Kicking a team when they're down is so passé. The English specialise in bringing their team down when they're up

England may be shaping up nicely, but what about when the angel in charge of fashion crimes (Sunglasses Division) gets on their case, eh? • Getty Images
Batsmen will say they are "due a big score". By the same rationale, England supporters will imagine their form players are "due a failure" if all is going too well. Note my use of the phrase "too well" in that last sentence. Only an Englishman could have written that without a moment's thought. That good things don't last is a concept that is built into my character.
The glass half-full perspective on wicketkeepers is that there's always one thing that they can get right, be it in front of or behind the stumps. The English attitude is that unless you're excelling at both batting and keeping pretty much constantly, your place is under threat from whoever last made a hundred in the second division of the County Championship. Wicketkeepers and allrounders don't have two strings to their bow, they are twice as likely to fail.

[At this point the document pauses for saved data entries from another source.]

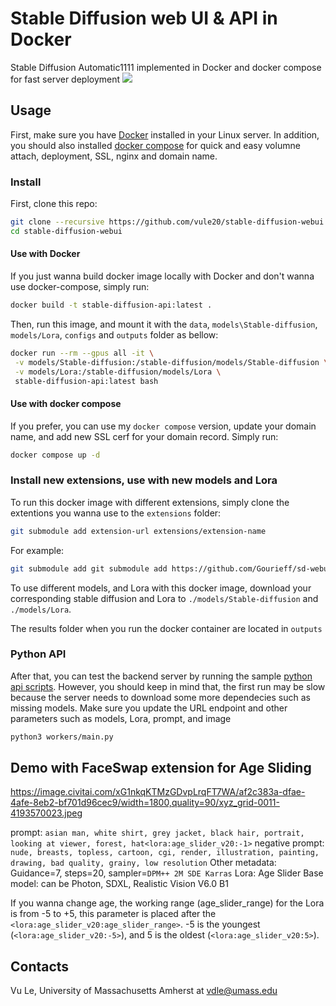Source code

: # Stable Diffusion web UI & API in Docker
Stable Diffusion Automatic1111 implemented in Docker and docker compose for fast server deployment
![](screenshot.png)

## Usage
First, make sure you have [Docker](https://docs.docker.com/engine/install/) installed in your Linux server. In addition, you should also installed [docker compose](https://docs.docker.com/compose/install/) for quick and easy volumne attach, deployment, SSL, nginx and domain name.


### Install
First, clone this repo:
```bash
git clone --recursive https://github.com/vule20/stable-diffusion-webui.git
cd stable-diffusion-webui
```
#### Use with Docker

If you just wanna build docker image locally with Docker and don't wanna use docker-compose, simply run:
```bash
docker build -t stable-diffusion-api:latest .
```

Then, run this image, and mount it with the `data`, `models\Stable-diffusion`, `models/Lora`, `configs` and `outputs` folder as bellow:

```bash
docker run --rm --gpus all -it \
 -v models/Stable-diffusion:/stable-diffusion/models/Stable-diffusion \
 -v models/Lora:/stable-diffusion/models/Lora \
 stable-diffusion-api:latest bash
```

#### Use with docker compose
If you prefer, you can use my `docker compose` version, update your domain name, and add new SSL cerf for your domain record. Simply run:
```bash
docker compose up -d
```

### Install new extensions, use with new models and Lora
To run this docker image with different extensions, simply clone the extentions you wanna use to the `extensions` folder:
```bash
git submodule add extension-url extensions/extension-name
```
For example:
```bash
git submodule add git submodule add https://github.com/Gourieff/sd-webui-reactor.git extensions/sd-webui-reactor
```

To use different models, and Lora with this docker image, download your corresponding stable diffusion and Lora to `./models/Stable-diffusion` and `./models/Lora`.

The results folder when you run the docker container are located in `outputs`

### Python API

After that, you can test the backend server by running the sample [python api scripts](./python_scripts/api.py). However, you should keep in mind that, the first run may be slow because the server needs to download some more dependecies such as missing models. Make sure you update the URL endpoint and other parameters such as models, Lora, prompt, and image

```bash
python3 workers/main.py
```

## Demo with FaceSwap extension for Age Sliding 
https://image.civitai.com/xG1nkqKTMzGDvpLrqFT7WA/af2c383a-dfae-4afe-8eb2-bf701d96cec9/width=1800,quality=90/xyz_grid-0011-4193570023.jpeg

prompt: `asian man, white shirt, grey jacket, black hair, portrait, looking at viewer, forest, hat<lora:age_slider_v20:-1>`
negative prompt: `nude, breasts, topless, cartoon, cgi, render, illustration, painting, drawing, bad quality, grainy, low resolution`
Other metadata: Guidance=7, steps=20, sampler=`DPM++ 2M SDE Karras`
Lora: Age Slider
Base model: can be Photon, SDXL, Realistic Vision V6.0 B1

If you wanna change age, the working range (age_slider_range) for the Lora is from -5 to +5, this parameter is placed after the `<lora:age_slider_v20:age_slider_range>`. -5 is the youngest (`<lora:age_slider_v20:-5>`), and 5 is the oldest (`<lora:age_slider_v20:5>`).


## Contacts
Vu Le, University of Massachusetts Amherst at vdle@umass.edu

Think of No. 1 Test teams over the years and the majority have had four bowlers. The great West Indies sides, the Australia teams of recent vintage, and even India, who currently top the rankings. England currently have four bowlers and an entire middle order of part-timers. To the English this is a catastrophe waiting to happen. What if someone pulls a hamstring? Always expect the worst.
Thanks to skill, maturity and Hawk-Eye, Graeme Swann has 113 Test wickets at 26.55. This is unprecedented for a conventional finger-spinner and therefore cannot last. What Gareth Batty and Richard Dawson did gives us a better idea of Swann's future performance than anything he himself has done. If Swann goes to pieces, England will have to resort to Monty Panesar. Panesar is not first reserve because Swann has been bowling well. He is first reserve because he was dropped and is therefore a failure.
Australians, you will never match the English at criticising your own team. We can defeat our boys before they've even strapped on their pads. We basically see professional cricket as being a film script written for other nations. If England declare for 600 without loss and then dismiss the opposition for under a hundred, we don't anticipate a crushing win, we see the potential for the most embarrassing loss in cricket history. That is our very first thought, I kid you not. You can't fake pessimism like that. It's in your blood.